TASK DESCRIPTION:
From the entries below, pull out each line where "vector" appears.

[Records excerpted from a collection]
------------------------------------
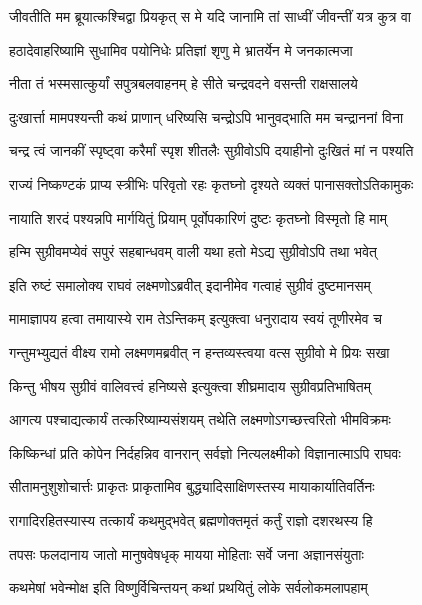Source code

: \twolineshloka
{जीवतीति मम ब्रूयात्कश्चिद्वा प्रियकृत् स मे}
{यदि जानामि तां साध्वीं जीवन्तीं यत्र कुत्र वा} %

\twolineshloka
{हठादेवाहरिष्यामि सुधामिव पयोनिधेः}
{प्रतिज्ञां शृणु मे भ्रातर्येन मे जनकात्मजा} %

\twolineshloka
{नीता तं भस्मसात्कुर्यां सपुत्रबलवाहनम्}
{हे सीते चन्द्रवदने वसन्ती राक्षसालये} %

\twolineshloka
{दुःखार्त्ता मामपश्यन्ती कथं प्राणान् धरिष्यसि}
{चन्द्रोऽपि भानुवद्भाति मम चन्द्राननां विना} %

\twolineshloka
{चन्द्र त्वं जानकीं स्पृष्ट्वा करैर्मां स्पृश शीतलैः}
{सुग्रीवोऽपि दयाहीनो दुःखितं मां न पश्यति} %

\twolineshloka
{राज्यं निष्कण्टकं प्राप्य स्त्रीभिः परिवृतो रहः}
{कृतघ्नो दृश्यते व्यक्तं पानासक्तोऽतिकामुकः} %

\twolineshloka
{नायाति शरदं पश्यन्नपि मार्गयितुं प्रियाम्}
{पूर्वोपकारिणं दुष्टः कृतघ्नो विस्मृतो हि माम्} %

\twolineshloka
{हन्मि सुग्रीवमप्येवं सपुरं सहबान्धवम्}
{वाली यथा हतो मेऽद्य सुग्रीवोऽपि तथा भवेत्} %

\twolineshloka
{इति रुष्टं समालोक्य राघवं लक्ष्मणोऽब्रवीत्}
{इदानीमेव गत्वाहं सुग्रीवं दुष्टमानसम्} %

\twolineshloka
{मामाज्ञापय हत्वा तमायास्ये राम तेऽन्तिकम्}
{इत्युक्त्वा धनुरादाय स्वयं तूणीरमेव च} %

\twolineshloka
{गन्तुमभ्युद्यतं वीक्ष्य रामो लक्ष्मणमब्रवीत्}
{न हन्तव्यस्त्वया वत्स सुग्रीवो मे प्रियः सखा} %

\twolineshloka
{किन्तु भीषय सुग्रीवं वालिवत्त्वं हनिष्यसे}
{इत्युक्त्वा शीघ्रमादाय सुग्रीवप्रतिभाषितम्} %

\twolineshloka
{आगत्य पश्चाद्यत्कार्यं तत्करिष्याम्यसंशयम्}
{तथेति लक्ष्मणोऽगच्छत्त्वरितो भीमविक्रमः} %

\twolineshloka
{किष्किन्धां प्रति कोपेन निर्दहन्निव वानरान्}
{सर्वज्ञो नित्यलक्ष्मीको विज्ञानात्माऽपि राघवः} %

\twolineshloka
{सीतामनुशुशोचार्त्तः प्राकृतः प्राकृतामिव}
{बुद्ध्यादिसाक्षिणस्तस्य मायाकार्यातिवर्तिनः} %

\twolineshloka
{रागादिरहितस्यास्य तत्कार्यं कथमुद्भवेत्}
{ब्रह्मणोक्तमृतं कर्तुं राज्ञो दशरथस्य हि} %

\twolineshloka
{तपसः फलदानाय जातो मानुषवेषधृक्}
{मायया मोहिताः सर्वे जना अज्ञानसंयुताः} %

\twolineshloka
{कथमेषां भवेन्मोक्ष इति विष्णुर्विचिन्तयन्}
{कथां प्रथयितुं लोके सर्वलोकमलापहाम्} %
------------------------------------
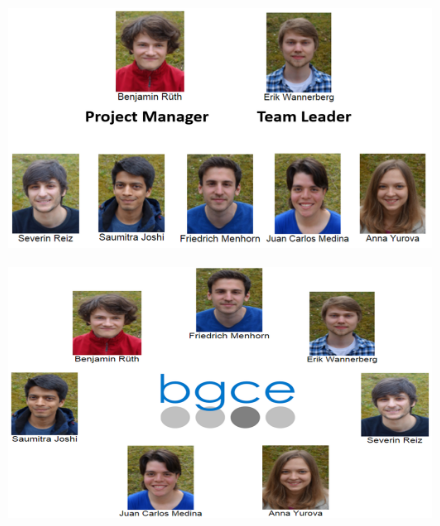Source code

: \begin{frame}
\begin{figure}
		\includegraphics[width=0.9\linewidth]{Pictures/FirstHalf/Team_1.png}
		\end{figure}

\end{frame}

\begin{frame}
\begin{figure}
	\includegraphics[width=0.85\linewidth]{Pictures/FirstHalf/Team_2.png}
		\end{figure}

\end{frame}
------------------------------------
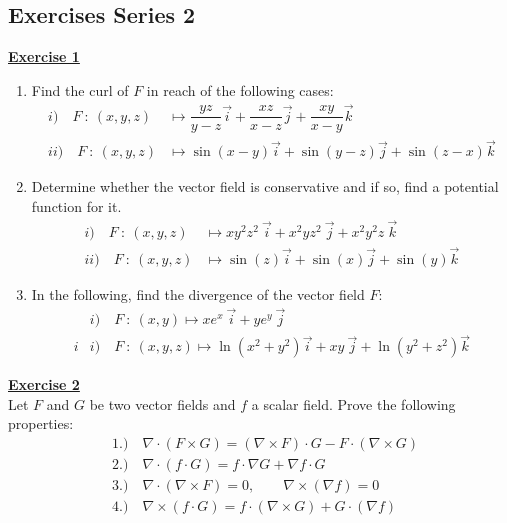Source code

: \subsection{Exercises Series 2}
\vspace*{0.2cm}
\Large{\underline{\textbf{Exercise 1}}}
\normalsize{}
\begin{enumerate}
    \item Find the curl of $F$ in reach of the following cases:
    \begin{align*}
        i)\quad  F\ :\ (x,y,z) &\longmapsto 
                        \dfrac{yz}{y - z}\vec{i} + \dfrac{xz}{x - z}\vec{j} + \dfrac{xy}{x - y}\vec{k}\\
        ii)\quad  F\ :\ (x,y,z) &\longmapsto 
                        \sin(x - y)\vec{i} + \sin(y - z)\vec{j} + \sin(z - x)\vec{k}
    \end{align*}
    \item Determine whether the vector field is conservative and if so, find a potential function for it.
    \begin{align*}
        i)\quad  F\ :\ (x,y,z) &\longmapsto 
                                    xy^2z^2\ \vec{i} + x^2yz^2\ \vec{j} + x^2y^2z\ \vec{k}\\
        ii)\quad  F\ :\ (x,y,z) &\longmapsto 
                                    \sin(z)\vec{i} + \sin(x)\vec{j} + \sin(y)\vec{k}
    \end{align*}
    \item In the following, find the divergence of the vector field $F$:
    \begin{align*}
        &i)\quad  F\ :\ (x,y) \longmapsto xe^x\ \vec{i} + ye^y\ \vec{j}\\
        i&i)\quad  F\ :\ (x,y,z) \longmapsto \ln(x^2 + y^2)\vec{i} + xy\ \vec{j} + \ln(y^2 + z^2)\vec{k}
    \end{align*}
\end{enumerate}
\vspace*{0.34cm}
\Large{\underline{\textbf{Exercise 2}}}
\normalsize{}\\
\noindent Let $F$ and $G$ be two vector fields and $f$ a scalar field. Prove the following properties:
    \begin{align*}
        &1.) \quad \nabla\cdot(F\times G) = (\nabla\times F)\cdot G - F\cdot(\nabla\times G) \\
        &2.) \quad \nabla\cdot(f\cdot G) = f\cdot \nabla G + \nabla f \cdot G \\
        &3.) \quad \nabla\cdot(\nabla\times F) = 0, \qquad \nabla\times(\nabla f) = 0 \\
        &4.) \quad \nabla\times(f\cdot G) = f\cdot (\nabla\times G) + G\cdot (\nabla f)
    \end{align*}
------------------------------------
YOUR RESPONSE:
    \item Determine whether the vector field is conservative and if so, find a potential function for it.
    \item In the following, find the divergence of the vector field $F$:
\noindent Let $F$ and $G$ be two vector fields and $f$ a scalar field. Prove the following properties:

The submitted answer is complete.